Simpler example that intends 1-based indices of 2 rows and 3 columns. These are “consistent”:
julia> for c in 1:3
for r in 1:2 # iterate rows directly in column-major
println((r, c))
end
end
(1, 1)
(2, 1)
(1, 2)
(2, 2)
(1, 3)
(2, 3)
julia> for c in 1:3, r in 1:2
println((r, c))
end
(1, 1)
(2, 1)
(1, 2)
(2, 2)
(1, 3)
(2, 3)
julia> [(r, c) for c in 1:3 for r in 1:2]
6-element Vector{Tuple{Int64, Int64}}:
(1, 1)
(2, 1)
(1, 2)
(2, 2)
(1, 3)
(2, 3)
but this is not. It looks row-major, but we’re actually iterating c directly instead:
julia> [(r, c) for c in 1:3, r in 1:2]
3×2 Matrix{Tuple{Int64, Int64}}:
(1, 1) (2, 1)
(1, 2) (2, 2)
(1, 3) (2, 3)
The reason is actually pretty intuitive: the array’s dimensions 3x2 match the order of the iterables’ lengths.
If we want to emulate the first 3 examples, we have to reverse the order so the implied dimensions 2x3 also match:
julia> [(r, c) for r in 1:2, c in 1:3]
2×3 Matrix{Tuple{Int64, Int64}}:
(1, 1) (1, 2) (1, 3)
(2, 1) (2, 2) (2, 3)
Let’s say the order of the dimensions is left to right as written, and that rows must be to the left of columns for matrices. Column-major array dimensions expand from left to right (rows, columns, beyond) in the dimensions’ order, so the most efficient for-loop must iterate right to left (innermost loop over rows) in the reverse order. That’s the root cause of the for c in 1:3, r in 1:2 “inconsistency” between for-loops and comprehensions, and any reasonable switch would just move that “inconsistency” somewhere else.
On the other hand, row-major array dimensions expand from right to left (columns, rows, beyond) in the reverse order, so the for-loop would iterate left to right (innermost loop over columns) in the dimensions’ order.
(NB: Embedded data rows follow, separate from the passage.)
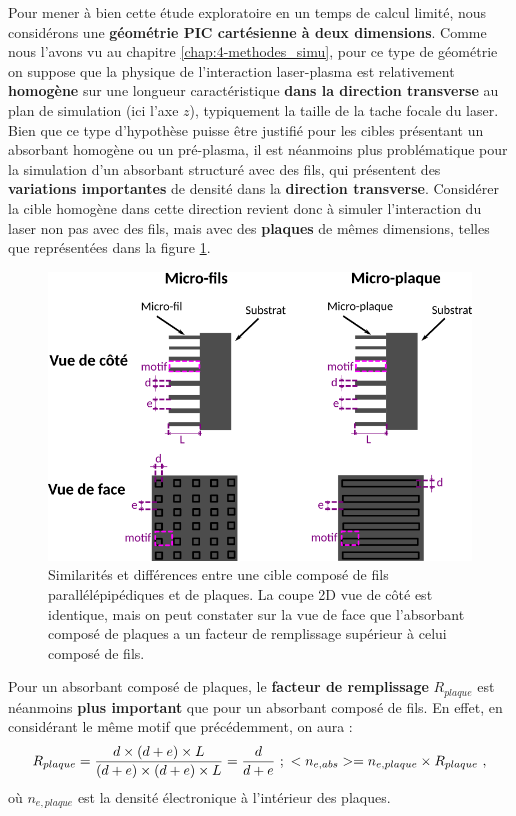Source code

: \begin{refsection}
Pour mener à bien cette étude exploratoire en un temps de calcul limité, nous considérons une \textbf{géométrie PIC cartésienne à deux dimensions}. Comme nous l'avons vu au chapitre \ref{chap:4-methodes_simu}, pour ce type de géométrie on suppose que la physique de l'interaction laser-plasma est relativement \textbf{homogène} sur une longueur caractéristique \textbf{dans la direction transverse} au plan de simulation (ici l'axe $z$), typiquement la taille de la tache focale du laser. Bien que ce type d'hypothèse puisse être justifié pour les cibles présentant un absorbant homogène ou un pré-plasma, il est néanmoins plus problématique pour la simulation d'un absorbant structuré avec des fils, qui présentent des \textbf{variations importantes} de densité dans la \textbf{direction transverse}. Considérer la cible homogène dans cette direction revient donc à simuler l'interaction du laser non pas avec des fils, mais avec des \textbf{plaques} de mêmes dimensions, telles que représentées dans la figure \ref{fig:62-fils_vs_plaques}.

\begin{figure}[hbtp]
	\centering
	\includegraphics[width=0.7\linewidth]{6-opti_numerique/fils_vs_plaques.png}
    \caption{Similarités et différences entre une cible composé de fils parallélépipédiques et de plaques. La coupe 2D vue de côté est identique, mais on peut constater sur la vue de face que l'absorbant composé de plaques a un facteur de remplissage supérieur à celui composé de fils.}
	\label{fig:62-fils_vs_plaques}
\end{figure}

Pour un absorbant composé de plaques, le \textbf{facteur de remplissage} $R_{plaque}$ est néanmoins \textbf{plus important} que pour un absorbant composé de fils. En effet, en considérant le même motif que précédemment, on aura :
\begin{equation}
R_{plaque} =\dfrac{d \times (d+e) \times L}{(d+e) \times (d+e) \times L} = \frac{d}{d+e} ~ ; ~
<n_{e,abs}> = n_{e,plaque} \times R_{plaque} ~ \rm ,
\end{equation}
où $n_{e,plaque}$ est la densité électronique à l'intérieur des plaques.


\end{refsection}
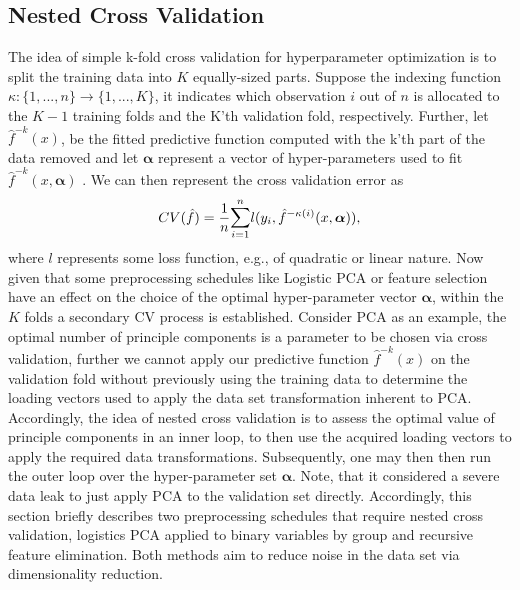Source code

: \documentclass[a4paper,12pt, headsepline]{scrartcl}
\numberwithin{equation}{section}
\begin{document}
\subsection{Nested Cross Validation}\label{subsec:nest}
The idea of simple k-fold cross validation for hyperparameter optimization is to split the training data into $K$ equally-sized parts. Suppose the indexing function $\kappa: \{1, ..., n\} \rightarrow \{1, ..., K\}$, it indicates which observation $i$ out of $n$ is allocated to the $K - 1$ training folds and the K'th validation fold, respectively. Further, let $\hat f^{-k}(x)$, be the fitted predictive function computed with the k'th part of the data removed and let $\bm \alpha$ represent a vector of hyper-parameters used to fit $\hat f^{-k}(x, \bm{\alpha})$ \citep{hastie09}. We can then represent the cross validation error as
\begin{gather*}
	CV(\hat f) = \frac{1}{n} \mathlarger{\sum}\limits_{i = 1}^{n} l(y_i, \hat f^{-\kappa(i)}(x, \bm \alpha)),
\end{gather*}
where $l$ represents some loss function, e.g., of quadratic or linear nature.
Now given that some preprocessing schedules like Logistic PCA or feature selection have an effect on the choice of the optimal hyper-parameter vector $\bm \alpha$, within the $K$ folds a secondary CV process is established. Consider PCA as an example, the optimal number of principle components is a parameter to be chosen via cross validation, further we cannot apply our predictive function $\hat f^{-k}(x)$ on the validation fold without previously using the training data to determine the loading vectors used to apply the data set transformation inherent to PCA. Accordingly, the idea of nested cross validation is to assess the optimal value of principle components in an inner loop, to then use the acquired loading vectors to apply the required data transformations. Subsequently, one may then then run the outer loop over the hyper-parameter set $\bm \alpha$. Note, that it considered a severe data leak to just apply PCA to the validation set directly. Accordingly, this section briefly describes two preprocessing schedules that require nested cross validation, logistics PCA applied to binary variables by group and recursive feature elimination. Both methods aim to reduce noise in the data set via dimensionality reduction.
\end{document}
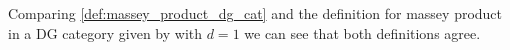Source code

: \begin{remark}

    


\end{remark}

\begin{remark}
    Comparing \autoref{def:massey_product_dg_cat} and the definition for massey product in a DG category given by \cite[Definition 4.2.1]{Jasso-Muro_2023} with \( d = 1 \) we can see that both definitions agree.
\end{remark}
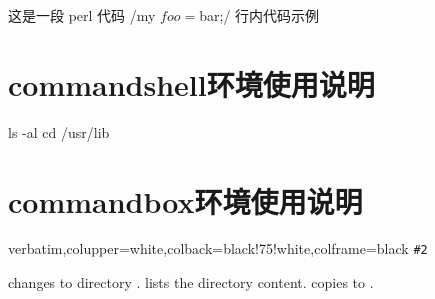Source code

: \documentclass[UTF8, hyperref, fontset = none]{ctexart}
\begin{document}
这是一段 perl 代码 \perlinline/my $foo = $bar;/ 行内代码示例
\section{commandshell环境使用说明}


\begin{commandshell}
	ls -al
	cd /usr/lib
\end{commandshell}
\section{commandbox环境使用说明}
{verbatim,colupper=white,colback=black!75!white,colframe=black}
{%
	\lstinline[language=command.com,keywordstyle=\color{blue!35!white}\bfseries]^#2^}

 changes to directory .
 lists the directory content.
 copies  to
.
\end{document}
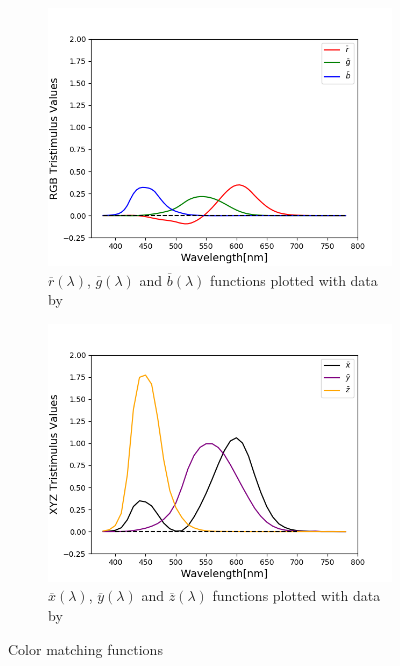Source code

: \begin{figure}[t]
	\centering
	\begin{subfigure}{0.46\textwidth}
		\includegraphics[width=\linewidth]{img/matching_functions_rgb.png}
		\caption{ $\overline{r}(\lambda)$, $\overline{g}(\lambda)$ and $\overline{b}(\lambda)$ functions plotted with data by~\citet{colorMatchingRGBData}}
		\label{fig:colorMatchingRGB}
	\end{subfigure}
	\quad
	\begin{subfigure}{0.46\textwidth}
		\includegraphics[width=\linewidth]{img/matching_functions_xyz.png}
		\caption{$\overline{x}(\lambda)$, $\overline{y}(\lambda)$ and $\overline{z}(\lambda)$ functions plotted with data by~\citet{colorMatchingXYZData}}
		\label{fig:colorMatchingXYZ}
	\end{subfigure}
	\caption{Color matching functions}
	\label{fig:colorMatchingFunctions}
\end{figure}

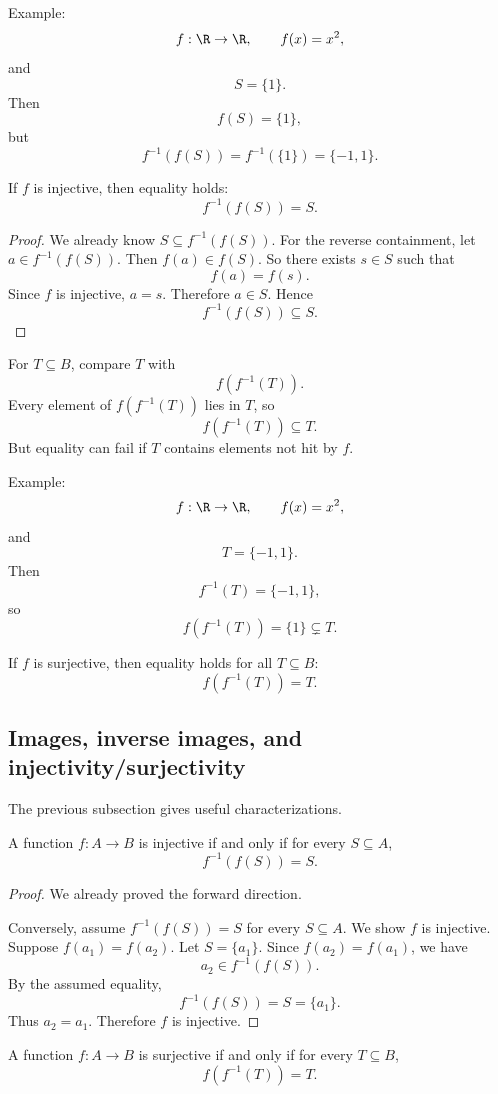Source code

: Example:
\[
f:\R\to\R,\qquad f(x)=x^2,
\]
and
\[
S=\{1\}.
\]
Then
\[
f(S)=\{1\},
\]
but
\[
f^{-1}(f(S))=f^{-1}(\{1\})=\{-1,1\}.
\]

If $f$ is injective, then equality holds:
\[
f^{-1}(f(S))=S.
\]

\begin{proof}
We already know $S\subseteq f^{-1}(f(S))$. For the reverse containment, let $a\in f^{-1}(f(S))$. Then $f(a)\in f(S)$. So there exists $s\in S$ such that
\[
f(a)=f(s).
\]
Since $f$ is injective, $a=s$. Therefore $a\in S$. Hence
\[
f^{-1}(f(S))\subseteq S.
\]
\end{proof}

For $T\subseteq B$, compare $T$ with
\[
f(f^{-1}(T)).
\]
Every element of $f(f^{-1}(T))$ lies in $T$, so
\[
f(f^{-1}(T))\subseteq T.
\]
But equality can fail if $T$ contains elements not hit by $f$.

Example:
\[
f:\R\to\R,\qquad f(x)=x^2,
\]
and
\[
T=\{-1,1\}.
\]
Then
\[
f^{-1}(T)=\{-1,1\},
\]
so
\[
f(f^{-1}(T))=\{1\}\subsetneq T.
\]

If $f$ is surjective, then equality holds for all $T\subseteq B$:
\[
f(f^{-1}(T))=T.
\]

\subsection{Images, inverse images, and injectivity/surjectivity}

The previous subsection gives useful characterizations.

\begin{theorem}
A function $f:A\to B$ is injective if and only if for every $S\subseteq A$,
\[
f^{-1}(f(S))=S.
\]
\end{theorem}

\begin{proof}
We already proved the forward direction.

Conversely, assume $f^{-1}(f(S))=S$ for every $S\subseteq A$. We show $f$ is injective. Suppose $f(a_1)=f(a_2)$. Let $S=\{a_1\}$. Since $f(a_2)=f(a_1)$, we have
\[
a_2\in f^{-1}(f(S)).
\]
By the assumed equality,
\[
f^{-1}(f(S))=S=\{a_1\}.
\]
Thus $a_2=a_1$. Therefore $f$ is injective.
\end{proof}

\begin{theorem}
A function $f:A\to B$ is surjective if and only if for every $T\subseteq B$,
\[
f(f^{-1}(T))=T.
\]
\end{theorem}

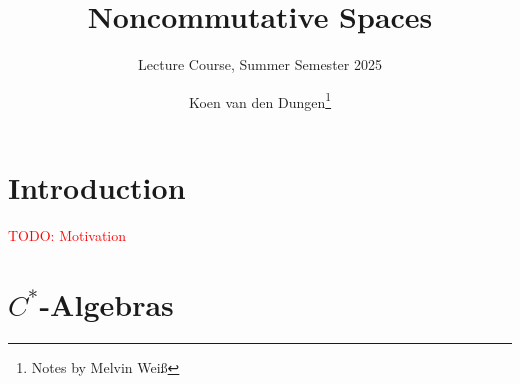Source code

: \documentclass[american]{scrartcl}
\title{Noncommutative Spaces}
\subtitle{Lecture Course, Summer Semester 2025}
\author{Koen van den Dungen\thanks{Notes by Melvin Weiß}}
\newcommand{\todo}[1]{\textcolor{red}{TODO: #1}}
\begin{document}
	\maketitle
	
	\cleardoublepage
	
	\tableofcontents
	
	\cleardoublepage
	
	
	
	\section{Introduction}
	\todo{Motivation}
	
	\section{$C^*$-Algebras}
\end{document}
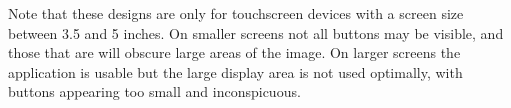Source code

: \documentclass[a4paper,11pt]{article}
\begin{document}
Note that these designs are only for touchscreen devices with a screen size between 3.5 and 5 inches.  On smaller screens not all buttons may be visible, and those that are will obscure large areas of the image.  On larger screens the application is usable but the large display area is not used optimally, with buttons appearing too small and inconspicuous.


\end{document}
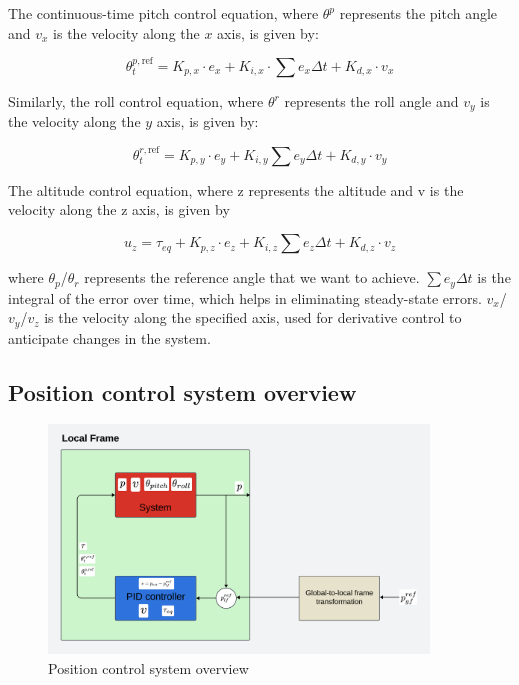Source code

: \documentclass{report}
\begin{document}
The continuous-time pitch control equation, where \( \theta^p \) represents the pitch angle and \( v_x \) is the velocity along the \(x\) axis, is given by:

\begin{equation}
  \theta^{p,\text{ref}}_t = K_{p,x} \cdot e_x + K_{i,x} \cdot \sum e_x \Delta t + K_{d,x} \cdot v_x
\end{equation}

Similarly, the roll control equation, where \( \theta^r \) represents the roll angle and \( v_y \) is the velocity along the \(y\) axis, is given by:

\begin{equation}
  \theta^{r,\text{ref}}_t = K_{p,y} \cdot e_y + K_{i,y} \sum e_y \Delta t + K_{d,y} \cdot v_y
\end{equation}

The altitude control equation, where z represents the altitude and v  is the velocity along the z
axis, is given by

\begin{equation}
  u_z = \tau_{eq} + K_{p,z} \cdot e_z + K_{i,z} \sum e_z \Delta t + K_{d,z} \cdot v_z
\end{equation}

where \(\theta_p\)/\(\theta_r\) represents the reference angle that we want to achieve. \(\sum e_y \Delta t\) is the integral of the error over time, which helps in eliminating steady-state errors. \(v_x\)/\(v_y\)/\(v_z\) is the velocity along the specified axis, used for derivative control to anticipate changes in the system.

\subsection{Position control system overview}
\begin{figure}[H]
  \centering
  \includegraphics[width=0.9\textwidth]{Pictures/position_control_system_flowchart.png}
  \caption{Position control system overview}
  \label{fig:position_control_system_flowchart}
\end{figure}
\end{document}
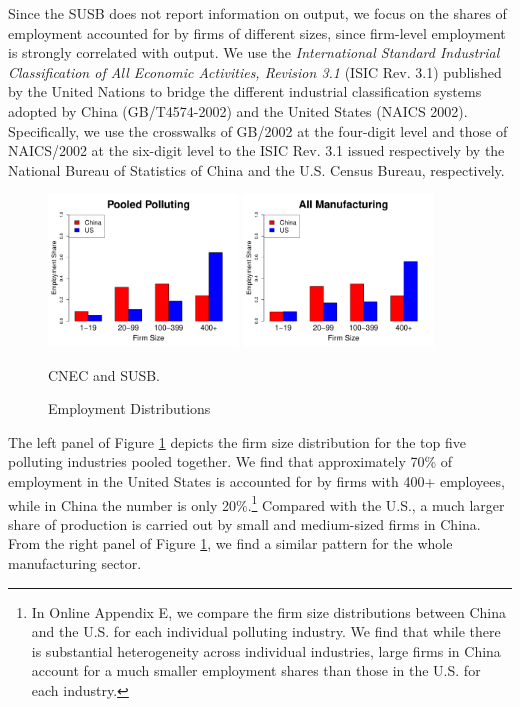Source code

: \documentclass[AEJ]{AEA}
\begin{document}
Since the SUSB does not report information on output, we focus on the shares of employment accounted for by firms of different sizes, since firm-level employment is strongly correlated with output. We use the \textit{International Standard Industrial Classification of All Economic Activities, Revision 3.1} (ISIC Rev. 3.1) published by the United Nations to bridge the different industrial classification systems adopted by China (GB/T4574-2002) and the United States (NAICS 2002). Specifically, we use the crosswalks of GB/2002 at the four-digit level and those of NAICS/2002 at the six-digit level to the ISIC Rev. 3.1 issued respectively by the National Bureau of Statistics of China and the U.S. Census Bureau, respectively.
\begin{figure}[t]
    \begin{center}
    \includegraphics[width=0.45\textwidth]{./Figures/poolES_R_1.pdf}
    \includegraphics[width=0.45\textwidth]{./Figures/allES_R_1.pdf}
    \caption{Employment Distributions}
    \begin{figurenotes}[Sources]
        CNEC and SUSB.
    \end{figurenotes}
    \label{fig:es}
    \end{center}
\end{figure}

The left panel of Figure \ref{fig:es} depicts the firm size distribution for the top five polluting industries pooled together. We find that approximately 70\% of employment in the United States is accounted for by firms with 400+ employees, while in China the number is only 20\%.\footnote{In Online Appendix E, we compare the firm size distributions between China and the U.S. for each individual polluting industry. We find that while there is substantial heterogeneity across individual industries, large firms in China account for a much smaller employment shares than those in the U.S. for each industry.} 
Compared with the U.S., a much larger share of production is carried out by small and medium-sized firms in China. From the right panel of Figure \ref{fig:es}, we find a similar pattern for the whole manufacturing sector.
\end{document}
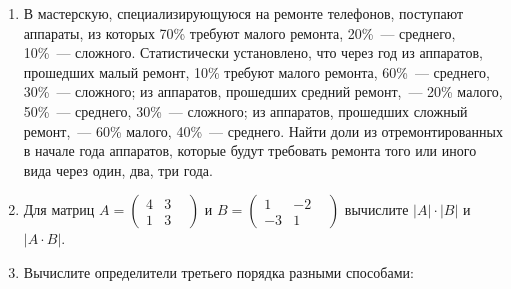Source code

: \documentclass[a4paper,14pt]{extarticle}
\begin{document}
\begin{enumerate}
\item 
	В мастерскую, специализирующуюся на ремонте телефонов, поступают аппараты, из которых 70\% требуют малого ремонта, 20\%~--- среднего, 10\%~--- сложного.
	Статистически установлено, что через год из аппаратов, прошедших малый ремонт, 10\% требуют малого ремонта, 60\%~--- среднего, 30\%~--- сложного; из аппаратов, прошедших средний ремонт,~--- 20\% малого, 50\%~--- среднего, 30\%~--- сложного; из аппаратов, прошедших сложный ремонт,~--- 60\% малого, 40\%~--- среднего. Найти доли из отремонтированных в начале года аппаратов, которые будут требовать ремонта того или иного вида через один, два, три года.

\item Для матриц 
  $A=\begin{pmatrix}4&3&\\1&3\end{pmatrix}$ и 
  $B=\begin{pmatrix}1&-2&\\-3&1\end{pmatrix}$
  вычислите $|A|\cdot |B|$ и $|A\cdot B|$.
\item Вычислите определители третьего порядка разными способами:\\


\end{enumerate}
\end{document}
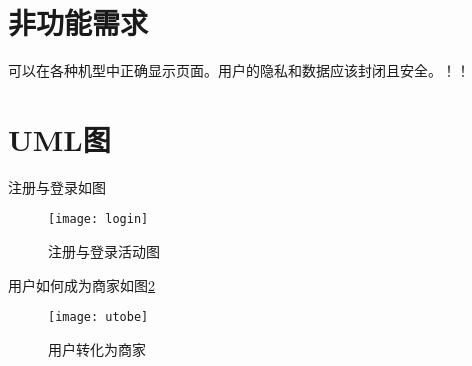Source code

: \section{非功能需求}
可以在各种机型中正确显示页面。用户的隐私和数据应该封闭且安全。！！

\section{UML图}
注册与登录如图
\begin{figure}[htbp]
    \centering
    \texttt{[image: login]}
    \caption{注册与登录活动图}\label{fig:ds}
\end{figure}

用户如何成为商家如图\ref{fig:dd}
\begin{figure}[htbp]
    \centering
    \texttt{[image: utobe]}
    \caption{用户转化为商家}\label{fig:dd}
\end{figure}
The reverse order isn’t written as often e.g. aligning dimensions for broadcasting, so this is one of the aesthetic arguments in favor of row-major.
Something to consider for a row-major array package or a different base language, I doubt even Julia v2 would make this big a change to Array instead of disambiguating for r in 1:2, c in 1:3 between for-loops and comprehensions. There’s just too much tradition in column-major matrices e.g. BLAS buffers, though it’s worth mentioning that transpose flags handle row-major matrices (I believe at zero cost but I’m not sure).